» **TASK OBJECTIVE**:
Beginning with the line below that contains "国际化业务方面，去年5月22" and ending with the line that contains "I am learning", retype every line exactly. Pictures are not copied.

Dataset entries:
....

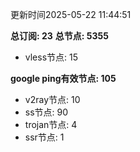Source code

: 更新时间2025-05-22 11:44:51

**总订阅: 23**
**总节点: 5355**
- vless节点: 15

**google ping有效节点: 105**
- v2ray节点: 10
- ss节点: 90
- trojan节点: 4
- ssr节点: 1
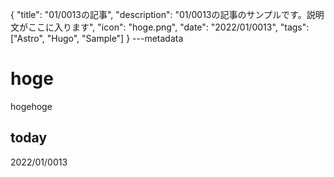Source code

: {
  "title": "01/0013の記事",
  "description": "01/0013の記事のサンプルです。説明文がここに入ります",
  "icon": "hoge.png",
  "date": "2022/01/0013",
  "tags": ["Astro", "Hugo", "Sample"]
}
---metadata

# hoge
hogehoge

## today
2022/01/0013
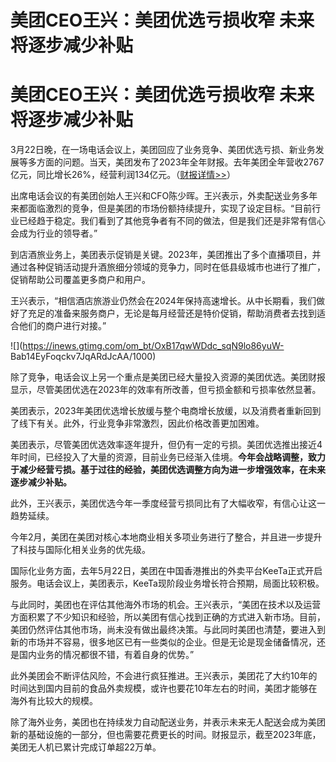 # 美团CEO王兴：美团优选亏损收窄 未来将逐步减少补贴

# 美团CEO王兴：美团优选亏损收窄 未来将逐步减少补贴

3月22日晚，在一场电话会议上，美团回应了业务竞争、美团优选亏损、新业务发展等多方面的问题。当天，美团发布了2023年全年财报。去年美团全年营收2767亿元，同比增长26%，经营利润134亿元。（[财报详情>>](https://news.qq.com/rain/a/20240322A06QUZ00)）

出席电话会议的有美团创始人王兴和CFO陈少晖。王兴表示，外卖配送业务多年来都面临激烈的竞争，但是美团的市场份额持续提升，实现了设定目标。“目前行业已经趋于稳定。我们看到了其他竞争者有不同的做法，但是我们还是非常有信心会成为行业的领导者。”

到店酒旅业务上，美团表示促销是关键。2023年，美团推出了多个直播项目，并通过各种促销活动提升酒旅细分领域的竞争力，同时在低县级城市也进行了推广，促销帮助公司覆盖更多商户和用户。

王兴表示，“相信酒店旅游业仍然会在2024年保持高速增长。从中长期看，我们做好了充足的准备来服务商户，无论是每月经营还是特价促销，帮助消费者去找到适合他们的商户进行对接。”

![](https://inews.gtimg.com/om_bt/OxB17qwWDdc_sqN9lo86yuW-
Bab14EyFoqckv7JqARdJcAA/1000)

除了竞争，电话会议上另一个重点是美团已经大量投入资源的美团优选。美团财报显示，尽管美团优选在2023年的效率有所改善，但亏损金额和亏损率依然显著。

美团表示，2023年美团优选增长放缓与整个电商增长放缓，以及消费者重新回到了线下有关。此外，行业竞争非常激烈，因此价格改善更加困难。

美团表示，尽管美团优选效率逐年提升，但仍有一定的亏损。美团优选推出接近4年时间，已经投入了大量的资源，目前业务已经渐入佳境。**今年会战略调整，致力于减少经营亏损。基于过往的经验，美团优选调整方向为进一步增强效率，在未来逐步减少补贴。**

此外，王兴表示，美团优选今年一季度经营亏损同比有了大幅收窄，有信心让这一趋势延续。

今年2月，美团在美团对核心本地商业相关多项业务进行了整合，并且进一步提升了科技与国际化相关业务的优先级。

国际化业务方面，去年5月22日，美团在中国香港推出的外卖平台KeeTa正式开启服务。电话会议上，美团表示，KeeTa现阶段业务增长符合预期，局面比较积极。

与此同时，美团也在评估其他海外市场的机会。王兴表示，“美团在技术以及运营方面积累了不少知识和经验，所以美团有信心找到正确的方式进入新市场。目前，美团仍然评估其他市场，尚未没有做出最终决策。与此同时美团也清楚，要进入到新的市场并不容易，很多地区已有一些类似的企业。但是无论是现金储备情况，还是国内业务的情况都很不错，有着自身的优势。”

此外美团会不断评估风险，不会进行疯狂推进。王兴表示，美团花了大约10年的时间达到国内目前的食品外卖规模，或许也要花10年左右的时间，美团才能够在海外有比较大的规模。

除了海外业务，美团也在持续发力自动配送业务，并表示未来无人配送会成为美团新的基础设施的一部分，但也需要花费更长的时间。财报显示，截至2023年底，美团无人机已累计完成订单超22万单。

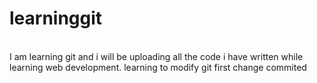 # learninggit
<br>
I am learning git and i will be uploading all the code i have written while learning web development.
learning to modify git
first change commited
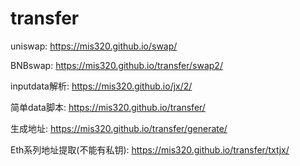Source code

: # transfer

uniswap:
https://mis320.github.io/swap/

BNBswap:
https://mis320.github.io/transfer/swap2/

inputdata解析:
https://mis320.github.io/jx/2/

简单data脚本:
https://mis320.github.io/transfer/

生成地址:
https://mis320.github.io/transfer/generate/

Eth系列地址提取(不能有私钥):
https://mis320.github.io/transfer/txtjx/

....

» **SOLUTION**:
国际化业务方面，去年5月22日，美团在中国香港推出的外卖平台KeeTa正式开启服务。电话会议上，美团表示，KeeTa现阶段业务增长符合预期，局面比较积极。

与此同时，美团也在评估其他海外市场的机会。王兴表示，“美团在技术以及运营方面积累了不少知识和经验，所以美团有信心找到正确的方式进入新市场。目前，美团仍然评估其他市场，尚未没有做出最终决策。与此同时美团也清楚，要进入到新的市场并不容易，很多地区已有一些类似的企业。但是无论是现金储备情况，还是国内业务的情况都很不错，有着自身的优势。”

此外美团会不断评估风险，不会进行疯狂推进。王兴表示，美团花了大约10年的时间达到国内目前的食品外卖规模，或许也要花10年左右的时间，美团才能够在海外有比较大的规模。

除了海外业务，美团也在持续发力自动配送业务，并表示未来无人配送会成为美团新的基础设施的一部分，但也需要花费更长的时间。财报显示，截至2023年底，美团无人机已累计完成订单超22万单。

 # learninggit
<br>
I am learning git and i will be uploading all the code i have written while learning web development.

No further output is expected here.